Fancier Setting for Tried-and-True Burgers
Posted September 29, 2018 2:50 p.m. EDT
NEW YORK — The weekday lunch scene at Burger Heaven Kitchen & Bar was a crowded affair. Remixes by David Guetta, a French DJ, played while diners chatted throughout the modern-meets-mod, bi-level space on 49th Street, between Madison and Fifth avenues.
Sherry Sopin and Marlene Cohen were dining on the lower level, enjoying tuna salad sandwiches on multigrain bread and coffee. “Normally, we get egg white omelets, but today, we’re splurging because we’re so happy to be here,” Sopin said. The women have been Burger Heaven regulars for more than 20 years, but this visit was unexpected. “We were downtown and trying to figure out where to eat,” Cohen said. “We couldn’t think of anywhere that we wanted to go, so we came up here.”
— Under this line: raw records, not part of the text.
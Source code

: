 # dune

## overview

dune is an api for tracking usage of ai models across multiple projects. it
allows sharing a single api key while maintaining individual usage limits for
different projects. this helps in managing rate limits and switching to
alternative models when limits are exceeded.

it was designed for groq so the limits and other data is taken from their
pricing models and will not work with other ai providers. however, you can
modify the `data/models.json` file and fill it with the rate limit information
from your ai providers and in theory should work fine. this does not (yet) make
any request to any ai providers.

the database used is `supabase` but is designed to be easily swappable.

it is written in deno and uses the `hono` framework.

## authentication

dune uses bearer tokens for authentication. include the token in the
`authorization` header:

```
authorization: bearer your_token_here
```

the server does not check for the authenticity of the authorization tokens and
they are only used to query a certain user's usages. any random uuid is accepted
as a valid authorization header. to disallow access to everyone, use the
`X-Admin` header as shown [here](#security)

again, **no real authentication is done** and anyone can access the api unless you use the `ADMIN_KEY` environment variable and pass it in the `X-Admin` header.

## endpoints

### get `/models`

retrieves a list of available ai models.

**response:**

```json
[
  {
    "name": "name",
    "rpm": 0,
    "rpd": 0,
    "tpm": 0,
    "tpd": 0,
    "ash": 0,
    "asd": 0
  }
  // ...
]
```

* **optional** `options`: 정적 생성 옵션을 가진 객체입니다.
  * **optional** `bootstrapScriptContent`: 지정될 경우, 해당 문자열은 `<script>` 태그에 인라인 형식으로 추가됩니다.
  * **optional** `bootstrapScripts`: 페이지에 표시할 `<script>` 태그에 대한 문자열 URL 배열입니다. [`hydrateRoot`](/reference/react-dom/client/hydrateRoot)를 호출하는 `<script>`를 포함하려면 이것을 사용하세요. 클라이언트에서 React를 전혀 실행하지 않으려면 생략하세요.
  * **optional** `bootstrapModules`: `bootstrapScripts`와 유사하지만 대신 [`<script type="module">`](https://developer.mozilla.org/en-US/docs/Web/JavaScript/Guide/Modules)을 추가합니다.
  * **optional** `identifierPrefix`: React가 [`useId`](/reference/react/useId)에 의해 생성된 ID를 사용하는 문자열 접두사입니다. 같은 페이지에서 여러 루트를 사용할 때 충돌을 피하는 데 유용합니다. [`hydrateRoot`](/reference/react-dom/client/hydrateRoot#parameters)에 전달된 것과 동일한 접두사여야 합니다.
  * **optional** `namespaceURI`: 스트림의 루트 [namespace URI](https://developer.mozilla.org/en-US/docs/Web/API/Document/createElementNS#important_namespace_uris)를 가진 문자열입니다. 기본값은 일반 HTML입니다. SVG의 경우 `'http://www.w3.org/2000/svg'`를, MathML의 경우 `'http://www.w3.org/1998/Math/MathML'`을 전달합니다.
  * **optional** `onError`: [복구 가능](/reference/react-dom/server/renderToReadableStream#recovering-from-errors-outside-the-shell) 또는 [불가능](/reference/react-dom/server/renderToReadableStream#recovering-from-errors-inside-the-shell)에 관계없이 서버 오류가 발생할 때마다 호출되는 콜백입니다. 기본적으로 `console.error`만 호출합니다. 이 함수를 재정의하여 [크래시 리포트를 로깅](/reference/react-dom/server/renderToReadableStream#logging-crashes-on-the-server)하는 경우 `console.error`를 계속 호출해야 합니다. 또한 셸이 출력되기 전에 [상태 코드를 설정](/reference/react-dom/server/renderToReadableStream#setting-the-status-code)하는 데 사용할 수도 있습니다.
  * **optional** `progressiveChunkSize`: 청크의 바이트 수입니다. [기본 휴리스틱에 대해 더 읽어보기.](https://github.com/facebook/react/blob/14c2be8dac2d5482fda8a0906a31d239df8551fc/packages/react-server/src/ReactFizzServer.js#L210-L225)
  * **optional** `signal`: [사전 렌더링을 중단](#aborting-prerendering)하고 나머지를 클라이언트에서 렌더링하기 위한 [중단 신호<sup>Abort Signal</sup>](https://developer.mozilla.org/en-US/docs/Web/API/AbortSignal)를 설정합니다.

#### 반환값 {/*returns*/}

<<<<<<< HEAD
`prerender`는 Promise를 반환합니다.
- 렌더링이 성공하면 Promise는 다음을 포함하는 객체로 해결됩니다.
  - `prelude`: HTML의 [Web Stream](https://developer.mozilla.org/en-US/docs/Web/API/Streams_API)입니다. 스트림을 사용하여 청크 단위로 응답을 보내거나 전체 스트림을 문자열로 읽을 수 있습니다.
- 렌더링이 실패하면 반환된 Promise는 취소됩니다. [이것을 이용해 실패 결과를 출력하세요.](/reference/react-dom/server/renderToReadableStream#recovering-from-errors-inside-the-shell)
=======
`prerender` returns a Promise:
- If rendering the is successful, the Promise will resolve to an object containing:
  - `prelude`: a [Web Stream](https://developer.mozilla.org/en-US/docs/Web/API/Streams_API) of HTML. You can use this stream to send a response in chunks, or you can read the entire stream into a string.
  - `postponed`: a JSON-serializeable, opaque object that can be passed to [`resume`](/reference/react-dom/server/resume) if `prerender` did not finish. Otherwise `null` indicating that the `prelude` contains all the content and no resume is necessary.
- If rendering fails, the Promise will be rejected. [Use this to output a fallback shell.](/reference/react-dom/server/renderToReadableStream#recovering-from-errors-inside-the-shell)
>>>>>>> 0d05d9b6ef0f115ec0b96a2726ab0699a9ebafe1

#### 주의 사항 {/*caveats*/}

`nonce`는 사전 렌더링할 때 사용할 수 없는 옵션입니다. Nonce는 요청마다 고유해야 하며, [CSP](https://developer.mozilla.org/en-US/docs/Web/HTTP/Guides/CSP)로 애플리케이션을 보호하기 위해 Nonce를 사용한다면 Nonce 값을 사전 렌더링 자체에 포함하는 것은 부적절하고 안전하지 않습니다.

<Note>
Just then, Marguerite Loucas, 54, one of the owners, walked over and patted Sopin’s back. “Everything OK, ladies?” she asked.
“Our grandfather would have been so proud,” said Nicholas Cyprus, Loucas’ brother and another owner, while surveying the full restaurant.
That grandfather, Raphael Caviris, established the family business after immigrating to New York from the Greek island of Chios in 1916. At the time, he was a struggling artist and had hopes of a more prosperous life in the United States.
Caviris first opened self-service cafeterias on Broadway. In 1943, he opened Beef Burger, a sit-down restaurant, on 57th Street. In the early ‘50s, Beef Burger opened its second location on 49th Street, where Burger Heaven is today. Evans Cyprus, now 92, who is Raphael Caviris’ son-in-law and Loucas’ and Cyprus’ father, renamed the restaurant Burger Heaven when he joined the business in 1957.
“I didn’t like how Beef Burger sounded,” he said.
At one point, Burger Heaven had eight locations, and although there are still three today, all on the East Side, 49th Street is the mother ship, and the only one that has been renovated. Locals and office workers regard it as “their place.”
Evans Cyprus stops in almost daily to greet customers. His son, Nicholas, and grandson, Evans Cyprus Jr., 24, run the day-to-day operations with Dimitri Dellis, 60, who is married to Irene, Evans Cyprus’ daughter and Nicholas’ sister and the lone family member not working in the business.
Loucas is in frequently, too, to greet the regulars. “I still remember coming in here when I was 5 and cleaning menus,” she said.
This may be the original Burger Heaven, but it was recently remodeled to appeal to a new generation. The yellow Formica tables and blue pleather booths have been replaced with sleek wood tables, modern gray chairs, a long marble bar and overhanging globe lights, and there’s now an extensive wine and spirits list, a cocktail menu and a Thursday happy hour with a DJ. “We wanted to attract all generations — from children to people my grandfather’s age — and we felt that we needed an update,” the younger Evans Cyprus said.
One thing that hasn’t changed, however, is the food. The kitchen staff members, most of whom are longtime employees, grind the meat daily for the turkey and beef burgers and slice the potatoes by hand for the extra-crispy sweet potato and regular fries.
Dan Tamkin has been a customer for at least 20 years. He was in that day with three co-workers. “You feel the presence of the family. I feel lucky to work next door.”
Peter Schlosser had recently discovered the restaurant. He sat alone at the bar and finished his Greek salad with grilled chicken. “I just moved to the city from Chicago, and a co-worker told me about Burger Heaven,” he said. “I’ve been five times in the last two weeks and can’t wait to come back. It’s special.”